Listed entries:
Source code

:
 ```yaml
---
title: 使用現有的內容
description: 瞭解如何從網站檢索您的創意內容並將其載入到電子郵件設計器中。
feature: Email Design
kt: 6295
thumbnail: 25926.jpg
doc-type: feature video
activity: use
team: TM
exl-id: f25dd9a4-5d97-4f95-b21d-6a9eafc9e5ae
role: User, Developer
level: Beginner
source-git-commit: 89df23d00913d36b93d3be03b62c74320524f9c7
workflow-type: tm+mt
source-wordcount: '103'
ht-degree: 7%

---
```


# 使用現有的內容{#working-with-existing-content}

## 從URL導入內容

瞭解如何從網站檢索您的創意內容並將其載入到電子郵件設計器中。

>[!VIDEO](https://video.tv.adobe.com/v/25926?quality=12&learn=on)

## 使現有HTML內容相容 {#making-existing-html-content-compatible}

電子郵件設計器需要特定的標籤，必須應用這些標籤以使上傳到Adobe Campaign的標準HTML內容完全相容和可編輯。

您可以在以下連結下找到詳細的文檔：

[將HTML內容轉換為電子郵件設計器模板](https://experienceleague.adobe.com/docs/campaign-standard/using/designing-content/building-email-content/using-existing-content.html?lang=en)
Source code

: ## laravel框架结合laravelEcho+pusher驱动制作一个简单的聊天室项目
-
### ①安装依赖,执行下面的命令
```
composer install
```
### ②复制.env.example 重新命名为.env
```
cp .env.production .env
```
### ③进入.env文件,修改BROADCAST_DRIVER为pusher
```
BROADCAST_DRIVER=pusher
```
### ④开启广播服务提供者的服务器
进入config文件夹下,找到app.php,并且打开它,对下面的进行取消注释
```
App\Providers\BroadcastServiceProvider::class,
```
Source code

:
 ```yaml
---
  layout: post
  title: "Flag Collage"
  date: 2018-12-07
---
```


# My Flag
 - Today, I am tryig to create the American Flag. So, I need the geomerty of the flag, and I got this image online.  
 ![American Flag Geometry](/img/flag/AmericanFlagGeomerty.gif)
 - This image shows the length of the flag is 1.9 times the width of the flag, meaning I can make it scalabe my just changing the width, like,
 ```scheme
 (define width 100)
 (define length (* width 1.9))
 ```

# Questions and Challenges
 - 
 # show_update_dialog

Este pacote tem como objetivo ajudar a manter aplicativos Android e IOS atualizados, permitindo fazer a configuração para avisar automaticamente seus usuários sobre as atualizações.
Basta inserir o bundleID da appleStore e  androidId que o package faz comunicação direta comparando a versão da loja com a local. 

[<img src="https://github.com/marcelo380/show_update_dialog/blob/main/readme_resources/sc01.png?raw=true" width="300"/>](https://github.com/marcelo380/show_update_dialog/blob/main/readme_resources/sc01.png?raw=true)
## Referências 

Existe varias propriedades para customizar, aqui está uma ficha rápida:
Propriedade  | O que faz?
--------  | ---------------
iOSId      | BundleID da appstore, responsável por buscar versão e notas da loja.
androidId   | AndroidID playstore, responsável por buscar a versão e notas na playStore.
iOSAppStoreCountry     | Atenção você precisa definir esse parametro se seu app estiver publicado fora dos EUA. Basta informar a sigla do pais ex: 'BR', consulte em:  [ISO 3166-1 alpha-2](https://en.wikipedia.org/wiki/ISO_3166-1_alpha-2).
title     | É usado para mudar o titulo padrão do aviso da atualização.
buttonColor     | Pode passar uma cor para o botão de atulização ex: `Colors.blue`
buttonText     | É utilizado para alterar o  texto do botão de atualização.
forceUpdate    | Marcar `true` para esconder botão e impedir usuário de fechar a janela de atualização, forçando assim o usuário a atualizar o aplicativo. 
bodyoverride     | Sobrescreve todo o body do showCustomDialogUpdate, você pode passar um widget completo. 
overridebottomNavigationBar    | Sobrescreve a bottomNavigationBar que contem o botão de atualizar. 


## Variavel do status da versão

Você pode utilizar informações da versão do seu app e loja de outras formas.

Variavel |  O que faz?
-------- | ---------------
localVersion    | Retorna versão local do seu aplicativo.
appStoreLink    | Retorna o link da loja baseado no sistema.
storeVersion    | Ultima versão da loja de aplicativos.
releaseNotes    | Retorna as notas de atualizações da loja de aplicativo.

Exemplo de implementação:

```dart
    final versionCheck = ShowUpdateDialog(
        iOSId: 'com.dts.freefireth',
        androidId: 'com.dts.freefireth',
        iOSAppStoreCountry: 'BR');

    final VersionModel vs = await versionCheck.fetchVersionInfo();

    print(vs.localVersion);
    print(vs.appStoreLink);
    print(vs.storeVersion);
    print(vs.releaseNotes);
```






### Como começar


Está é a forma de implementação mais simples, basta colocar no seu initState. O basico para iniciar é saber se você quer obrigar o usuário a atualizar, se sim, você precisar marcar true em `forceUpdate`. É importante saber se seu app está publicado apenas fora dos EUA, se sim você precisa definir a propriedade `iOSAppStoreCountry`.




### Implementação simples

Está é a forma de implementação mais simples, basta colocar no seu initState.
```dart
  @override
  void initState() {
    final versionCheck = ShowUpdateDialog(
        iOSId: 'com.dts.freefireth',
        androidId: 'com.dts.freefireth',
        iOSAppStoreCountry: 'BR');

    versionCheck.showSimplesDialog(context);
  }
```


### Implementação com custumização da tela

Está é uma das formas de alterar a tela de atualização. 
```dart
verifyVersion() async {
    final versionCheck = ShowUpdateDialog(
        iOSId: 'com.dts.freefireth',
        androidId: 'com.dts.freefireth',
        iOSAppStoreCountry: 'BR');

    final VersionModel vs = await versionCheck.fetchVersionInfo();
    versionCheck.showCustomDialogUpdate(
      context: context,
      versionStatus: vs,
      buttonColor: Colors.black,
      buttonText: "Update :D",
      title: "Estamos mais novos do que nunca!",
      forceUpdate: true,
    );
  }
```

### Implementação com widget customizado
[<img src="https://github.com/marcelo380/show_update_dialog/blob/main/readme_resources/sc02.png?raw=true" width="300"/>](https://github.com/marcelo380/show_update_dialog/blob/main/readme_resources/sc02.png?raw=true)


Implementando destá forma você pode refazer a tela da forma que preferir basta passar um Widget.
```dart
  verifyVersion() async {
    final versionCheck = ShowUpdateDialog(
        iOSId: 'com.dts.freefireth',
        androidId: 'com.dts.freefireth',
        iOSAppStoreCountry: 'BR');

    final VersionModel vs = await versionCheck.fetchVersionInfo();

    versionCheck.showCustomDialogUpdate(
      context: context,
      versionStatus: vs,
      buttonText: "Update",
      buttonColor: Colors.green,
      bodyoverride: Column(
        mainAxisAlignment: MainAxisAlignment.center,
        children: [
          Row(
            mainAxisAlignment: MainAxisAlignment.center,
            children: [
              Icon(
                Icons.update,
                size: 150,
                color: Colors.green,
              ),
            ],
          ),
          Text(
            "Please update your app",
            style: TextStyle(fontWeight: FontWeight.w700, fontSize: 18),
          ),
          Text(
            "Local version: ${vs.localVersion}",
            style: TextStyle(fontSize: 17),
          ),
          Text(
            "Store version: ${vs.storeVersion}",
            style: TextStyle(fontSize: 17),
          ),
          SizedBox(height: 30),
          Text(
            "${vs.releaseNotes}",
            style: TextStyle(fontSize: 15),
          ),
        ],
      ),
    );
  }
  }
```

Exercise requirements:
Search the entries for the word "feature". Copy every line where it occurs.

Response area:
feature: Email Design
doc-type: feature video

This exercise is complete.